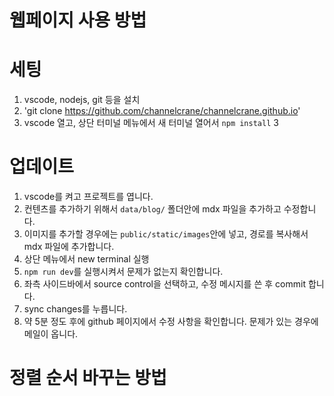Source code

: 
# 웹페이지 사용 방법

# 세팅
1. vscode, nodejs, git 등을 설치
2. 'git clone https://github.com/channelcrane/channelcrane.github.io'
3. vscode 열고, 상단 터미널 메뉴에서 새 터미널 열어서 `npm install`
3
#  업데이트
1. vscode를 켜고 프로젝트를 엽니다.
2. 컨텐츠를 추가하기 위해서 `data/blog/` 폴더안에 mdx 파일을 추가하고 수정합니다.
3. 이미지를 추가할 경우에는 `public/static/images`안에 넣고, 경로를 복사해서 mdx 파일에 추가합니다.
4. 상단 메뉴에서 new terminal 실행
4. `npm run dev`를 실행시켜서 문제가 없는지 확인합니다.
3. 좌측 사이드바에서 source control을 선택하고, 수정 메시지를 쓴 후 commit 합니다.
4. sync changes를 누릅니다.
5. 약 5분 정도 후에 github 페이지에서 수정 사항을 확인합니다. 문제가 있는 경우에 메일이 옵니다.

# 정렬 순서 바꾸는 방법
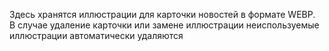 Здесь хранятся иллюстрации для карточки новостей в формате WEBP.  
В случае удаление карточки или замене иллюстрации неиспользуемые иллюстрации автоматически удаляются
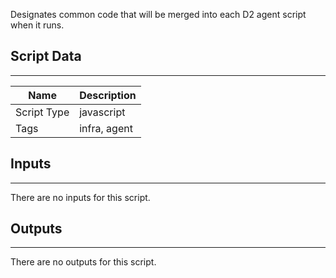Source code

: Designates common code that will be merged into each D2 agent script when it runs.

## Script Data

---

| **Name** | **Description** |
| --- | --- |
| Script Type | javascript |
| Tags | infra, agent |

## Inputs

---
There are no inputs for this script.

## Outputs

---
There are no outputs for this script.
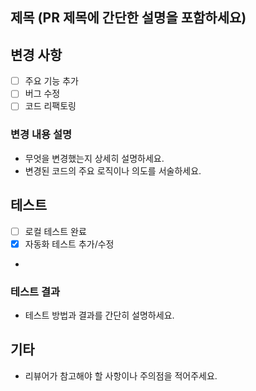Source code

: ## 제목 (PR 제목에 간단한 설명을 포함하세요)

## 변경 사항

- [ ] 주요 기능 추가
- [ ] 버그 수정
- [ ] 코드 리팩토링

### 변경 내용 설명

- 무엇을 변경했는지 상세히 설명하세요.
- 변경된 코드의 주요 로직이나 의도를 서술하세요.

## 테스트

- [ ] 로컬 테스트 완료
- [x] 자동화 테스트 추가/수정
-

### 테스트 결과

- 테스트 방법과 결과를 간단히 설명하세요.

## 기타

- 리뷰어가 참고해야 할 사항이나 주의점을 적어주세요.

**Exercise details:** Top to bottom, retype the listing exactly but drop every picture.

**Result of this task:**
Source code

: 
# 웹페이지 사용 방법

# 세팅
1. vscode, nodejs, git 등을 설치
2. 'git clone https://github.com/channelcrane/channelcrane.github.io'
3. vscode 열고, 상단 터미널 메뉴에서 새 터미널 열어서 `npm install`
3
#  업데이트
1. vscode를 켜고 프로젝트를 엽니다.
2. 컨텐츠를 추가하기 위해서 `data/blog/` 폴더안에 mdx 파일을 추가하고 수정합니다.
3. 이미지를 추가할 경우에는 `public/static/images`안에 넣고, 경로를 복사해서 mdx 파일에 추가합니다.
4. 상단 메뉴에서 new terminal 실행
4. `npm run dev`를 실행시켜서 문제가 없는지 확인합니다.
3. 좌측 사이드바에서 source control을 선택하고, 수정 메시지를 쓴 후 commit 합니다.
4. sync changes를 누릅니다.
5. 약 5분 정도 후에 github 페이지에서 수정 사항을 확인합니다. 문제가 있는 경우에 메일이 옵니다.

# 정렬 순서 바꾸는 방법
 Здесь хранятся иллюстрации для карточки новостей в формате WEBP.  
В случае удаление карточки или замене иллюстрации неиспользуемые иллюстрации автоматически удаляются
Source code

: Designates common code that will be merged into each D2 agent script when it runs.

## Script Data

---

| **Name** | **Description** |
| --- | --- |
| Script Type | javascript |
| Tags | infra, agent |

## Inputs

---
There are no inputs for this script.

## Outputs

---
There are no outputs for this script.
Source code

: ## 제목 (PR 제목에 간단한 설명을 포함하세요)

## 변경 사항

- [ ] 주요 기능 추가
- [ ] 버그 수정
- [ ] 코드 리팩토링

### 변경 내용 설명

- 무엇을 변경했는지 상세히 설명하세요.
- 변경된 코드의 주요 로직이나 의도를 서술하세요.

## 테스트

- [ ] 로컬 테스트 완료
- [x] 자동화 테스트 추가/수정
-

### 테스트 결과

- 테스트 방법과 결과를 간단히 설명하세요.

## 기타

- 리뷰어가 참고해야 할 사항이나 주의점을 적어주세요.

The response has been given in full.